Assembled dash back into my 69 rag top and when I switch from low beams to high beams all headlights flicker and dim.Any ideas??? I have changed out the dimmer switch and the headlight switch.Please Help.
Grounds would be my first guess. Do you have clean dedicated shiny bare metal ground wires and cables and mounting points connections everywhere they need to be? For example between headlight switch and dash? (you say you replaced your dash...freshly painted? Headlight switch needs to be mounted securely to BARE metal...not painted metal). Same bare metal between bright light switch and floor? Same paint scraping routine at the bolted connections between dash and body? If you did not...did you add a clean dedicated ground wire somewhere between dash and body with paint scraped off? Proper straps/cables between body and subframe? Subframe and engine? Subframe and Radiator Support panel? Battery and engine? Was your dash removal part of a vehicle restoration? Common mistake: If any of the dash or parts of this car were fully repainted, did you take the time to COMPLETELY remove/destroy your beautiful new paint job down to shiny bare metal at EVERY electrical connection, ground, and switch mounting point? This is critical. Nothing kills electrical systems like an over-restoration including fresh paint on everything...you gotta grind and sand that pretty new paint clean off the car at key locations before reinstalling some components...

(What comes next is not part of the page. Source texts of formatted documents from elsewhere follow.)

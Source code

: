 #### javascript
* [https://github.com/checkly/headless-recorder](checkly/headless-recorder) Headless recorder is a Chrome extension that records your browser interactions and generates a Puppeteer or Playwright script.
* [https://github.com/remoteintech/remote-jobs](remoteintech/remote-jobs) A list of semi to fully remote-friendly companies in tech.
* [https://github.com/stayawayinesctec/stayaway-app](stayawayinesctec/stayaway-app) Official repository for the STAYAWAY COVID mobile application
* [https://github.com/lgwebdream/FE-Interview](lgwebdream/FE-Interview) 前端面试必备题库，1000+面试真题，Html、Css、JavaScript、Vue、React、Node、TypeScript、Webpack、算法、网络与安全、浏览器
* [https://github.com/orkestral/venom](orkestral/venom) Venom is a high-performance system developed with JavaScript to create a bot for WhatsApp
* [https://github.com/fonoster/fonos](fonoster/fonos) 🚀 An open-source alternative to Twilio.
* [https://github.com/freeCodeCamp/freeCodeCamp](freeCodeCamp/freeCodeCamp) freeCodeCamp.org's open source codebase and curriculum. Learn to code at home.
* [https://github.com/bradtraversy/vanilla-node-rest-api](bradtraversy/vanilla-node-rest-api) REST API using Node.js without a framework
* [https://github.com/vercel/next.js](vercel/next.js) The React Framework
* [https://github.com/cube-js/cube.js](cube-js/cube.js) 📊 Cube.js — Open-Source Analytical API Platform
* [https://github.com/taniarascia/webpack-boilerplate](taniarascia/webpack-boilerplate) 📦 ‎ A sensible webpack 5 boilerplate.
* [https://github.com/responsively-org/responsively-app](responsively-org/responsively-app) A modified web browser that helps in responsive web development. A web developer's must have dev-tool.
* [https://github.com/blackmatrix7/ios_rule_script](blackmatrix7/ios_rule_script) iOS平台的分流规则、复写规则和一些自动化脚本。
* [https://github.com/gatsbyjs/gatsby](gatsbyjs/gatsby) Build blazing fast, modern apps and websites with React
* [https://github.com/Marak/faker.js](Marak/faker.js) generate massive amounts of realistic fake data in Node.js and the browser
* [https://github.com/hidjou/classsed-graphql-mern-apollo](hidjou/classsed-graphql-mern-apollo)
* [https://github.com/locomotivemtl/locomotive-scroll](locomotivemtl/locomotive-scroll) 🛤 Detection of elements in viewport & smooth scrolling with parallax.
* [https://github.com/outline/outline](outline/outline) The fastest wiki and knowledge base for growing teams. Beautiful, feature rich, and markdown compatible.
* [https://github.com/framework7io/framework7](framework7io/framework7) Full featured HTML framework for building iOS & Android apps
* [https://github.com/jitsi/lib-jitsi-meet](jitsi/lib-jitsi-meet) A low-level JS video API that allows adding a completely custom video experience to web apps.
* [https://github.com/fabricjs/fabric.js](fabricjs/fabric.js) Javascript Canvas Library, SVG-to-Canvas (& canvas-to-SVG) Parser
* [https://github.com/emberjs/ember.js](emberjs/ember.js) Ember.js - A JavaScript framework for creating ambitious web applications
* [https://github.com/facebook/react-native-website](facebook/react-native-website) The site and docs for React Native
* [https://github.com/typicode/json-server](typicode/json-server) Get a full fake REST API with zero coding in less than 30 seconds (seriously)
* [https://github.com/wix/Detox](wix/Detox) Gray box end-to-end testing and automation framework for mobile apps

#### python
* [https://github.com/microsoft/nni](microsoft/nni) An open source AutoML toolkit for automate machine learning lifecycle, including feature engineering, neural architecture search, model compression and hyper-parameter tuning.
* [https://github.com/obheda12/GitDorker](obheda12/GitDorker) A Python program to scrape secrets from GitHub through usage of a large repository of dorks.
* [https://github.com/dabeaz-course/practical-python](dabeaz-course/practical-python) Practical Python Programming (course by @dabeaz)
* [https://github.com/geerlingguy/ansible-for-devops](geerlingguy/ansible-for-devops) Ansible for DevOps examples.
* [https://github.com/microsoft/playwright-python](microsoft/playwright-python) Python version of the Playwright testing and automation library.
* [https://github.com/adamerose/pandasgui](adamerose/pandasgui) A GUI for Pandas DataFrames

2nd guess would be a bad hot wire connections or even a bad switch (do not assume your replacement switches are good...might be smart to test them with an ohm meter and make sure they provide zero ohms when contacts are closed.)
Is it doing this when car is running only? Or also when car is shut off and you're testing lights only with the battery. If while running only:
3rd guess would be voltage regulator. When your lights are dimming and flickering, what is voltage doing at the battery on a meter? If it's fluctuating or dropping here while vehicle runs, likely you have a voltage regulator problem.
4th guess would be alternator. Test alternator for proper operation.
Wow, great information.Car is not running when this happens.I belive I attached all grounds.Did not know there was a cable between the sub frame and the body.I can see the volts drop to around 4 to 5 volts when I switch to high beams.Thank you very much for all that great info.This site has the best group of people.
Just for clarification...I'm not an originality guy...honestly not sure how many ground straps and cables were there originally or where they should be.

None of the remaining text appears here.